About the animal welfare codes of practice
Model codes of practice for the welfare of animals (animal welfare codes) cover the main considerations to achieve a desired animal welfare outcome. For a particular type of livestock, the animal welfare codes includes guidance on feed and water, housing, health, management practices, breeding and emergency slaughter.
Animal welfare codes usually contain a mix of general and prescriptive statements. They are not comprehensive manuals on how to care for animals. They do not contain detailed animal care information, such as diets, plans for building animal accommodation or animal health regimes.
If you live in Queensland and you intend to keep animals, especially ones that you have little knowledge or experience about, you should:
- get detailed animal care information
- be aware of the Animal Care and Protection Act 2001, Queensland's animal welfare legislation
- read and comply with any relevant animal welfare codes that are adopted or made compulsory under the Act
- read about your duty of care, and the relationship between that duty of care and adopted codes of practice under the Act.
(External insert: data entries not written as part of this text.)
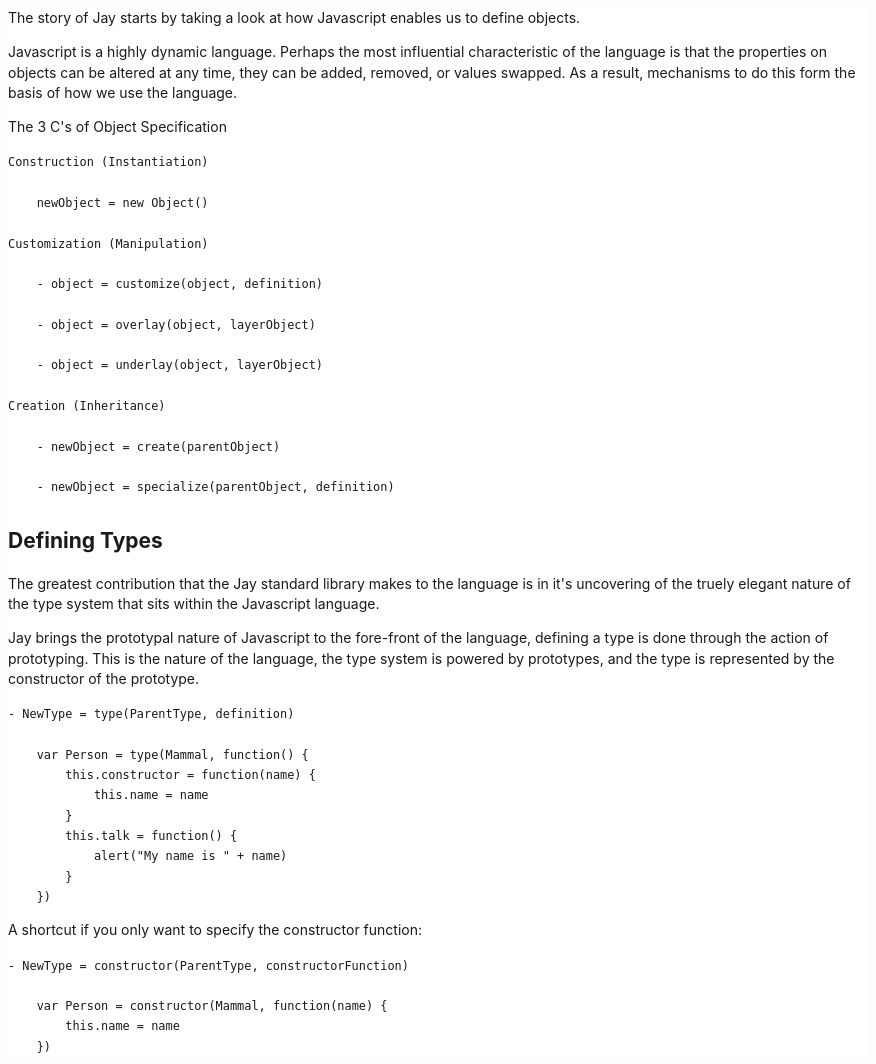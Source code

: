 The story of Jay starts by taking a look at how Javascript enables us to define objects.

Javascript is a highly dynamic language. 
Perhaps the most influential characteristic of the language is that
the properties on objects can be altered at any time, they can be added, removed, or values swapped.
As a result, mechanisms to do this form the basis of how we use the language.


The 3 C's of Object Specification

	Construction (Instantiation)
	
		newObject = new Object()
	
	Customization (Manipulation)
		
		- object = customize(object, definition)
		
		- object = overlay(object, layerObject)
		
		- object = underlay(object, layerObject)
		
	Creation (Inheritance)
	
		- newObject = create(parentObject)
		
		- newObject = specialize(parentObject, definition)
		

Defining Types
--------------

The greatest contribution that the Jay standard library makes to the language
is in it's uncovering of the truely elegant nature of the type system
that sits within the Javascript language.


Jay brings the prototypal nature of Javascript to the fore-front of the language,
defining a type is done through the action of prototyping. This is the nature of the language,
the type system is powered by prototypes, and the type is represented by the constructor of the prototype.

	- NewType = type(ParentType, definition)
	
		var Person = type(Mammal, function() {
			this.constructor = function(name) {
				this.name = name
			}
			this.talk = function() {
				alert("My name is " + name)
			}
		})
	
A shortcut if you only want to specify the constructor function:

	- NewType = constructor(ParentType, constructorFunction)
		
		var Person = constructor(Mammal, function(name) {
			this.name = name
		})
Benefits of animal welfare codes
Animal welfare codes can go into much more detail about individual types of animals or animal use than animal welfare legislation can.
Animal welfare codes are also very useful for informing the general community, both in Australia and overseas, about agreed animal welfare standards in Australia.
Although each Australian state and territory has its own animal welfare legislation, many animal welfare codes are national, ensuring some consistency in animal welfare standards.
Development of animal welfare codes
All of the animal welfare codes associated with the Animal Care and Protection Act 2001 (Qld) have undergone an extensive period of consultation in their development either at state or national level.
The majority of these animal welfare codes are nationally endorsed. Groups involved in developing them include state, territory and Australian government agencies, animal user groups and major animal welfare organisations. Many drafts are usually prepared over 2–3 years and wide consultation is conducted on each draft.
There are often different views on animal welfare issues. Most animal welfare codes contain standards that are a compromise between optimising the welfare of animals and the interests of people whose livelihood depends on animals. This is why animal welfare codes generally set the minimum acceptable animal welfare principles for the particular animals.
Changes to the national model codes of practice for the welfare of animals
Many animal welfare codes of practice are now being replaced by standards and guidelines documents.
The Australian animal welfare standards and guidelines: land transport of livestock (PDF, 1.2MB) is one example of a nationally endorsed document that has replaced a number of codes of practice relating to the transport of livestock.
More recently, the model codes of practice for cattle, sheep and animals at saleyards have undergone a comprehensive review and have been replaced with national standards and guidelines.
Once written into legislation, the 'standards' are requirements that must be met under the Animal Care and Protection Act 2001 (Qld). The 'guidelines' are practices recommended to achieve desirable animal welfare outcomes.